===== Data to examine =====
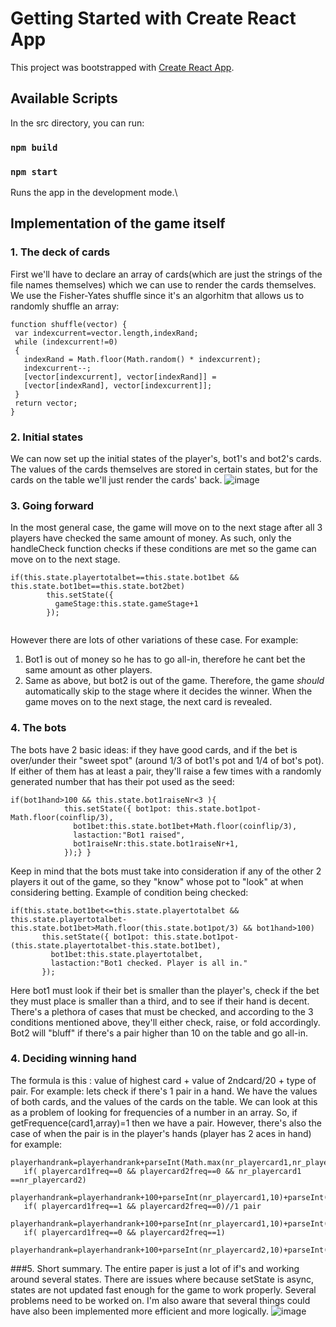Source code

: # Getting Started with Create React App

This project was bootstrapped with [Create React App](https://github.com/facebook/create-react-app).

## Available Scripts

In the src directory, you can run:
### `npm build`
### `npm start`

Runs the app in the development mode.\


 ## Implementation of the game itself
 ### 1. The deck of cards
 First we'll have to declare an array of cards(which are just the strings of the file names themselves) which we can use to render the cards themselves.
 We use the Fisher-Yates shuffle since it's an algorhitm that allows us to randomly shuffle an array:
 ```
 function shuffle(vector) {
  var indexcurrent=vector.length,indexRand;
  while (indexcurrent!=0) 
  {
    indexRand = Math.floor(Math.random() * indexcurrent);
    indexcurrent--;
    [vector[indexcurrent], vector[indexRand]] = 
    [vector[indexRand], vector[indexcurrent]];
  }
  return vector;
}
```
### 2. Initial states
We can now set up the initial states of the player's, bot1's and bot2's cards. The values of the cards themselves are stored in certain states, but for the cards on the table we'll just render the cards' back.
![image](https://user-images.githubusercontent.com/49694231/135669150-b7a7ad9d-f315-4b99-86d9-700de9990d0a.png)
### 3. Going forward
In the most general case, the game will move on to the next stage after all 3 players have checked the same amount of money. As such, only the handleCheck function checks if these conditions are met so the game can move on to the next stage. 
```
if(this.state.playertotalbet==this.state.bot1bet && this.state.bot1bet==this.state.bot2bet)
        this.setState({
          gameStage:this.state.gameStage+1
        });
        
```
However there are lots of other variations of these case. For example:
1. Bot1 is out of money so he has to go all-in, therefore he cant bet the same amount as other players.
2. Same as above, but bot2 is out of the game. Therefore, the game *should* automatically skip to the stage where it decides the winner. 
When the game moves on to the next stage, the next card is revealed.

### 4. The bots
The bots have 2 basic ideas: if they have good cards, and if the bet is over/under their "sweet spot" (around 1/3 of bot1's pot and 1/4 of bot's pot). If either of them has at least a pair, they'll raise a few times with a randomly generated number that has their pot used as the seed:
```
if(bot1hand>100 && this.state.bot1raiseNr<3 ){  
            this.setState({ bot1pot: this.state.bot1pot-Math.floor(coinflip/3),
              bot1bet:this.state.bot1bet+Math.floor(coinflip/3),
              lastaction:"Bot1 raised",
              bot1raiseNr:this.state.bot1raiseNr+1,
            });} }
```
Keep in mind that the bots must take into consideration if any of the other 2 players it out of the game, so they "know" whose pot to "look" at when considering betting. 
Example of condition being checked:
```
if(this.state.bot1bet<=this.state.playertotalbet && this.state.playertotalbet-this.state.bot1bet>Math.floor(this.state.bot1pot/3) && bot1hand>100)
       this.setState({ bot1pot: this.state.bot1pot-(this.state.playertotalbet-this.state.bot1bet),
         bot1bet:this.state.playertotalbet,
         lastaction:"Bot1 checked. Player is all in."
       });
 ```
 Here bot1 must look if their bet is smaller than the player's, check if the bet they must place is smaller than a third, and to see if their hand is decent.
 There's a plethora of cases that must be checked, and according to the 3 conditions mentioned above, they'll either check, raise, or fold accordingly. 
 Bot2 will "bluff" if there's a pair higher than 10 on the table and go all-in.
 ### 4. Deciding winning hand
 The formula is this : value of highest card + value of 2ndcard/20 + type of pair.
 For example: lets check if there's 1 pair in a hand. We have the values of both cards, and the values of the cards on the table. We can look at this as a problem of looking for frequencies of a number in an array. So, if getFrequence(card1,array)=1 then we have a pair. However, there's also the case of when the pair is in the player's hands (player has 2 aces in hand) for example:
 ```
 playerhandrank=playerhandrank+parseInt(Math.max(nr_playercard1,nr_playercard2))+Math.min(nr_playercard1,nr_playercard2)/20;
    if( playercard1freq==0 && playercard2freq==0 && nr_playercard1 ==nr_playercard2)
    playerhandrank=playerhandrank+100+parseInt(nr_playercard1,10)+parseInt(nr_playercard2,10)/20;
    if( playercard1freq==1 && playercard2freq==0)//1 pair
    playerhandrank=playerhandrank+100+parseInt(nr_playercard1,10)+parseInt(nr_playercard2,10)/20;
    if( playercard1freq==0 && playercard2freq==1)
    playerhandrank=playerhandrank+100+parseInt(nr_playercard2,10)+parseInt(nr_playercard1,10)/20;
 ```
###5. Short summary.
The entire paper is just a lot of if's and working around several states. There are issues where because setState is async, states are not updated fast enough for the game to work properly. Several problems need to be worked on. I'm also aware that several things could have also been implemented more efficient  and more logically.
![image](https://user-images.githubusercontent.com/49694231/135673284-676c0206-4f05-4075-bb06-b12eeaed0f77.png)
=====
===== Data to examine =====
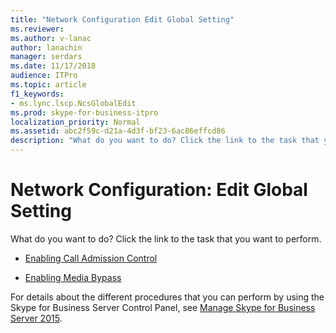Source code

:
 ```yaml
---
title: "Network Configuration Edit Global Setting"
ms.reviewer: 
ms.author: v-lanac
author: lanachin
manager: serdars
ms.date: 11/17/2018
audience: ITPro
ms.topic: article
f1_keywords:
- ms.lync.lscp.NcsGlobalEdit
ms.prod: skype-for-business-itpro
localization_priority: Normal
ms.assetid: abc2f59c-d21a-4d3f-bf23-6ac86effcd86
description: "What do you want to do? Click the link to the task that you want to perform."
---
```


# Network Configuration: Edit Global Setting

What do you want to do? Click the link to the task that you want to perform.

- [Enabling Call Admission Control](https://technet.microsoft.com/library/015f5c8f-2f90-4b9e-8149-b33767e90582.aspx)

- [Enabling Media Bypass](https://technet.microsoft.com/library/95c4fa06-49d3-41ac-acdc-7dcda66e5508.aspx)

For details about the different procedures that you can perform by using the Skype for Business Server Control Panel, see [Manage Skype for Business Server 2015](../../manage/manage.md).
=====
■ Aim of the exercise
When a line in the material includes the word "technet", copy it out.

■ Output of the task
- [Enabling Call Admission Control](https://technet.microsoft.com/library/015f5c8f-2f90-4b9e-8149-b33767e90582.aspx)
- [Enabling Media Bypass](https://technet.microsoft.com/library/95c4fa06-49d3-41ac-acdc-7dcda66e5508.aspx)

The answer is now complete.